-- Opening Marker --
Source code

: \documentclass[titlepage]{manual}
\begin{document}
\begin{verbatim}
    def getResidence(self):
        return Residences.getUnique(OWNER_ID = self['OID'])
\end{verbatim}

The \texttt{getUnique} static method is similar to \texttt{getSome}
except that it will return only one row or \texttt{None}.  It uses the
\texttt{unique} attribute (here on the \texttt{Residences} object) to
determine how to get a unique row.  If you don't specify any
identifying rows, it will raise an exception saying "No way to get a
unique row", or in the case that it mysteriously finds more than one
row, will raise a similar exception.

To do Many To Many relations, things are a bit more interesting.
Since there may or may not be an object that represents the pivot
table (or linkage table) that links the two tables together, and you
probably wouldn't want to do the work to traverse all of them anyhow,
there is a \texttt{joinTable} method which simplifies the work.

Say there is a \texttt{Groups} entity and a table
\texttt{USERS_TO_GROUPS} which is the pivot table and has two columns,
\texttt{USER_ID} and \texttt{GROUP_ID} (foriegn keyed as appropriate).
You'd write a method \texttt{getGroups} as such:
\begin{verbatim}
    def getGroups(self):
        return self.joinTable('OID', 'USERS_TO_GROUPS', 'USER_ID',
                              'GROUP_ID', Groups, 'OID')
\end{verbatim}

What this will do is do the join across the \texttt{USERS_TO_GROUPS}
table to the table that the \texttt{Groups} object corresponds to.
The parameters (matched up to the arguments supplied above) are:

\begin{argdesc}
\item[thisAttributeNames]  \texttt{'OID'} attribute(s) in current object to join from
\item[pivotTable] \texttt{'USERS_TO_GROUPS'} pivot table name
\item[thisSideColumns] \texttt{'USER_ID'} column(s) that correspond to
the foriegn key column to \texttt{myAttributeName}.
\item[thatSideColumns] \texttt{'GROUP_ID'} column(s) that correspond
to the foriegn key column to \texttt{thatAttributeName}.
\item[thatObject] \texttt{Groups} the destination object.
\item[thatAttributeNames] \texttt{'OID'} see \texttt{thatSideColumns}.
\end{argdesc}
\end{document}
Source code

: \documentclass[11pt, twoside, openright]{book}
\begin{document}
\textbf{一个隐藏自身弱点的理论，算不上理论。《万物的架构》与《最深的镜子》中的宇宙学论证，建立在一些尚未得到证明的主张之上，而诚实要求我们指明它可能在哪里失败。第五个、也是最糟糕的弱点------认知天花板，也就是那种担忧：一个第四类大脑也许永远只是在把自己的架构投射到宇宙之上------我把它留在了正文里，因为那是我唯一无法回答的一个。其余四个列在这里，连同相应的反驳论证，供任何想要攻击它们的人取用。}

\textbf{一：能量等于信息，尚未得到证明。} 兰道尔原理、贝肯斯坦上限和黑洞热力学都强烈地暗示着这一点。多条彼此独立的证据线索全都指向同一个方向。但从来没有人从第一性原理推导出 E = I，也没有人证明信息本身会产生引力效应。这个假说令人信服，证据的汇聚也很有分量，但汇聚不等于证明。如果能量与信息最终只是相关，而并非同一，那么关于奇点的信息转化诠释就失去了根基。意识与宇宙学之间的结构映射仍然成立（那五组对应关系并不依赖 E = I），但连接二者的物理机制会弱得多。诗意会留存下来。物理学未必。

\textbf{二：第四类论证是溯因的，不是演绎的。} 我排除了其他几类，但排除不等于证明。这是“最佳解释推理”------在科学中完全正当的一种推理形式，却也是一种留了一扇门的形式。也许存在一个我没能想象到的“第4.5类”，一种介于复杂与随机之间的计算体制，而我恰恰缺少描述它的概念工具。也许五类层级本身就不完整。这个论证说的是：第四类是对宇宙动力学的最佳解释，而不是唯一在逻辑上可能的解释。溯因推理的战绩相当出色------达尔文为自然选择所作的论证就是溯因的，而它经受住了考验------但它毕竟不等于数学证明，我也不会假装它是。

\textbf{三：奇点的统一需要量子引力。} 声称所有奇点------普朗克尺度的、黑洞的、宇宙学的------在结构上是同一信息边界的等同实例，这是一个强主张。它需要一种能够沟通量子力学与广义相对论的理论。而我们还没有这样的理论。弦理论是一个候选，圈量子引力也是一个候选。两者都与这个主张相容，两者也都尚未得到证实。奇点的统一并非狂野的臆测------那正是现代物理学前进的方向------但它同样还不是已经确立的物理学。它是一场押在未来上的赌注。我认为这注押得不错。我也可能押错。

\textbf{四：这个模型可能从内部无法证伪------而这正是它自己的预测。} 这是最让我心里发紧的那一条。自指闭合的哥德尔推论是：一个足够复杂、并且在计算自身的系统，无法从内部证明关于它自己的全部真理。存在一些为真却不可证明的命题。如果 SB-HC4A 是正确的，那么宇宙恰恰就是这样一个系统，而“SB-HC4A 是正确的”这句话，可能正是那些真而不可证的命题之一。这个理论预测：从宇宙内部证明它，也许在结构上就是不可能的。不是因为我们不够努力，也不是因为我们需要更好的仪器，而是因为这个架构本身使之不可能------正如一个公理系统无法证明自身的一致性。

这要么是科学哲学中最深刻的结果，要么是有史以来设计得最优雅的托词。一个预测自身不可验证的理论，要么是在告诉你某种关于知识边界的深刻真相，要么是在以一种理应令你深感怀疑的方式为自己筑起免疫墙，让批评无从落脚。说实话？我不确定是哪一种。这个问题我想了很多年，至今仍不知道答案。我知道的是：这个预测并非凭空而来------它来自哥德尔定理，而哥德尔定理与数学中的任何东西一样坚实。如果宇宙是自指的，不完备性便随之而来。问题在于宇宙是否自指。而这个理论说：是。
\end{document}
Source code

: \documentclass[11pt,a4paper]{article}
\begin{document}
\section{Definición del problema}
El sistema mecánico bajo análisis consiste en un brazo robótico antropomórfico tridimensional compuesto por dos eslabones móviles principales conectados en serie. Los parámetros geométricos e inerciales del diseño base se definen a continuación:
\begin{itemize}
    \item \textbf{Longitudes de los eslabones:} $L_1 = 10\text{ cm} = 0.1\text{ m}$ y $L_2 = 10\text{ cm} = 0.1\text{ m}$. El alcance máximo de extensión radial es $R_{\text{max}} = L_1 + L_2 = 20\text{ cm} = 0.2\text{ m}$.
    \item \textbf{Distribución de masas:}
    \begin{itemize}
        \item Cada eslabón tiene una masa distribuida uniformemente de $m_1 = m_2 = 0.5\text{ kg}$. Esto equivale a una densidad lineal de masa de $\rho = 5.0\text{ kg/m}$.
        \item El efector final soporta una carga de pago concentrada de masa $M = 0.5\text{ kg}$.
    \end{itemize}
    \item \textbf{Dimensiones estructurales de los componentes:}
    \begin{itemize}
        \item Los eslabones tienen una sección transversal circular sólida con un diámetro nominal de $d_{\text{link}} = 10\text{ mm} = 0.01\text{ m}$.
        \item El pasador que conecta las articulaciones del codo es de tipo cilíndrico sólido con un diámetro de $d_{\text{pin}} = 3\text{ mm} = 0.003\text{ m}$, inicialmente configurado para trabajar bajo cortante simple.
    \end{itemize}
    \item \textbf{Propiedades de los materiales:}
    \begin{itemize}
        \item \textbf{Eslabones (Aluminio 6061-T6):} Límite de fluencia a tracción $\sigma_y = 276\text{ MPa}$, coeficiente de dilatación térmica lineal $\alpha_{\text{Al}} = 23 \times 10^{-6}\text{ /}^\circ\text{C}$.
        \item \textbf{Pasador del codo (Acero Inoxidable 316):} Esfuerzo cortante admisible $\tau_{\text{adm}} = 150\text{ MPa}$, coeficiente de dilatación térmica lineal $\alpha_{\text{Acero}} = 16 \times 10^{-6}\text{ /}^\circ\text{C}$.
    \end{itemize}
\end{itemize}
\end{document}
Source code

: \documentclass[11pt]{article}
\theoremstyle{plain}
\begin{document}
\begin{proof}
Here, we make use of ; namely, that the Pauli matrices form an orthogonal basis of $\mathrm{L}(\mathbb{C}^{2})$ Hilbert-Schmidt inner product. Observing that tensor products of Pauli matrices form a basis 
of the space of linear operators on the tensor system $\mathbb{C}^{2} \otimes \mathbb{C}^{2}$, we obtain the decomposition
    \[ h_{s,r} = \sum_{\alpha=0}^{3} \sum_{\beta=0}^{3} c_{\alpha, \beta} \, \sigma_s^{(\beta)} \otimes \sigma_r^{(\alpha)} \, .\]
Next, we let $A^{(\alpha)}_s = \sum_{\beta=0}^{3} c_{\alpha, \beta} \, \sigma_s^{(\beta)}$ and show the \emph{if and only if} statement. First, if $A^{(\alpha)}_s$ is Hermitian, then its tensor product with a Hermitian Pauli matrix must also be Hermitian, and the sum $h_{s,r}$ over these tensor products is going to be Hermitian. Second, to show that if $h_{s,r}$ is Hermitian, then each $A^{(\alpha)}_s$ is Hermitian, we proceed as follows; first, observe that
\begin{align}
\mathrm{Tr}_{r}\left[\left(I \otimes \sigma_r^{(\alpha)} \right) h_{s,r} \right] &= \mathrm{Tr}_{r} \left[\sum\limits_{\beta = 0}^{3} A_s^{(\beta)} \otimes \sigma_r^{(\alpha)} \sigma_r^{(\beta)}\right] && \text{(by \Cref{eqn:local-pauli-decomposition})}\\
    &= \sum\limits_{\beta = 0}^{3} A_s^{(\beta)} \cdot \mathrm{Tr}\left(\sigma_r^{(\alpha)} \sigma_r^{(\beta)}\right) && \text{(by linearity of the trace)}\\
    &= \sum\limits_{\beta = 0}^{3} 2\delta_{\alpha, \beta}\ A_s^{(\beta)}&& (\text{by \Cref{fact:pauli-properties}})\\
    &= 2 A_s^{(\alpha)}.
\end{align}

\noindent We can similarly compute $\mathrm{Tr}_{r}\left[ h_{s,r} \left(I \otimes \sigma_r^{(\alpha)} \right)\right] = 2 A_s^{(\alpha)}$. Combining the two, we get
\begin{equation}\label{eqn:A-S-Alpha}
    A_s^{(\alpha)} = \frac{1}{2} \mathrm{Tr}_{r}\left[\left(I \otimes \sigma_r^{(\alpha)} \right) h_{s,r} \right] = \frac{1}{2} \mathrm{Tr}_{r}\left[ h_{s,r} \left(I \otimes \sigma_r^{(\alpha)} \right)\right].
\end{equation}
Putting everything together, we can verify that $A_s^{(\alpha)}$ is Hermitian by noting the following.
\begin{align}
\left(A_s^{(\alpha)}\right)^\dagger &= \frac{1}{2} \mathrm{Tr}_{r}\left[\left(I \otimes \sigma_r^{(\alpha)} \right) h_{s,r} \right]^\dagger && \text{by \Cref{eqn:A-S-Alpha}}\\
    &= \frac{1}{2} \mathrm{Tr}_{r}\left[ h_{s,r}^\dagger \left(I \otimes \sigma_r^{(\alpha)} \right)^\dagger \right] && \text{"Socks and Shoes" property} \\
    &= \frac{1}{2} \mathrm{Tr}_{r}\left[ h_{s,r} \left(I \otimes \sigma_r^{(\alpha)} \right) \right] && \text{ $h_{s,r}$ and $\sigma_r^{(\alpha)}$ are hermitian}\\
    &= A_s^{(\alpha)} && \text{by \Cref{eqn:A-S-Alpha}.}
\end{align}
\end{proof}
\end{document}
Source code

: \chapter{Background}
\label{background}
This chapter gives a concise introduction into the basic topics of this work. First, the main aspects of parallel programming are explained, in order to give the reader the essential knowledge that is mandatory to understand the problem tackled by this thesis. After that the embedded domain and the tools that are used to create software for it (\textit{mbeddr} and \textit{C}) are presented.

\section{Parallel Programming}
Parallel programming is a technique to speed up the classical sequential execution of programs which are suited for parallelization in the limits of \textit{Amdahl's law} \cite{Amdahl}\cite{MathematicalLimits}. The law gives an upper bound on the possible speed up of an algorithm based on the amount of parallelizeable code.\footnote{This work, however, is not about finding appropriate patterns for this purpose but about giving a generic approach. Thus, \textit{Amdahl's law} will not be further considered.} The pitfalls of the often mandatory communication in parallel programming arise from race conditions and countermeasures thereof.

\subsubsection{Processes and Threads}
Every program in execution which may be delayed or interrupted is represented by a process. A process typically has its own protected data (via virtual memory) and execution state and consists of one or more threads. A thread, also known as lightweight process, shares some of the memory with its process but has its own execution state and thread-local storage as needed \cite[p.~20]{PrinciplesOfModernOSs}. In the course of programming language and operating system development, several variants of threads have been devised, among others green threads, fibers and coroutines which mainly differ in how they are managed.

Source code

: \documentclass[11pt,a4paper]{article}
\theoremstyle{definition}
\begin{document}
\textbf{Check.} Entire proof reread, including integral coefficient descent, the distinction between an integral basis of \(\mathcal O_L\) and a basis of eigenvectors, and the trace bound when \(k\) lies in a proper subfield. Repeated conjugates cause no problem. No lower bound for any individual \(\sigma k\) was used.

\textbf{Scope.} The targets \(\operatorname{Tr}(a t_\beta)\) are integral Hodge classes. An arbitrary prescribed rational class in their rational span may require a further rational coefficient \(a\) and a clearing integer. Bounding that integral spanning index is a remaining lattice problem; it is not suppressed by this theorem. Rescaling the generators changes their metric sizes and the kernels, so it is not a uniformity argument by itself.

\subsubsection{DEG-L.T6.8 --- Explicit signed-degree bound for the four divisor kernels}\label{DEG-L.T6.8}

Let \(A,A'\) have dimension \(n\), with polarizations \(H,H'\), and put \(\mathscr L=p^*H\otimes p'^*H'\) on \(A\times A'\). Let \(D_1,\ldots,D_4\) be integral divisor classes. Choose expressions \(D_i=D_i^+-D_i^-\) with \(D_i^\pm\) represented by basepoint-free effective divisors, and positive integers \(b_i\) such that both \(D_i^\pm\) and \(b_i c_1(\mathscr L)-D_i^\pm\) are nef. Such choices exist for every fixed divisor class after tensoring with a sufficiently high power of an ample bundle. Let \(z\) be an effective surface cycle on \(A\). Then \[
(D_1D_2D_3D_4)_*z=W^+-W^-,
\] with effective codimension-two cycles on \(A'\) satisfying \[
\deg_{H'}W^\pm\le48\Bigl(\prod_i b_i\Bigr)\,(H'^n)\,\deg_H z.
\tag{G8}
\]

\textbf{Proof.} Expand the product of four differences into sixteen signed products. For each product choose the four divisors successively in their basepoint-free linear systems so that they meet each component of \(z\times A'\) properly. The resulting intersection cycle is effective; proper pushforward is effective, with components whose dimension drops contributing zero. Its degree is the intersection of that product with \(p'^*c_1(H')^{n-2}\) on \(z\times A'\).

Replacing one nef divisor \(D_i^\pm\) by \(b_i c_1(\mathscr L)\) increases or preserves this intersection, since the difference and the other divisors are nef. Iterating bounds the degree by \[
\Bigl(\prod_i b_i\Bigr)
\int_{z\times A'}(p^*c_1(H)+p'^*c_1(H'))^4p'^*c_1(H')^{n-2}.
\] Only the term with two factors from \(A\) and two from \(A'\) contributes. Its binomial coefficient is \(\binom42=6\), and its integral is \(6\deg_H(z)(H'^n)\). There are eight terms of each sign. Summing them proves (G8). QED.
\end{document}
-- Closing Marker --
**Exercise prompt**. The lines to retype, exactly and only, run from the first line of the material through the line with "row, will raise a similar exception.".

**Response to this task**.
Source code

: \documentclass[titlepage]{manual}
\begin{document}
\begin{verbatim}
    def getResidence(self):
        return Residences.getUnique(OWNER_ID = self['OID'])
\end{verbatim}

The \texttt{getUnique} static method is similar to \texttt{getSome}
except that it will return only one row or \texttt{None}.  It uses the
\texttt{unique} attribute (here on the \texttt{Residences} object) to
determine how to get a unique row.  If you don't specify any
identifying rows, it will raise an exception saying "No way to get a
unique row", or in the case that it mysteriously finds more than one
row, will raise a similar exception.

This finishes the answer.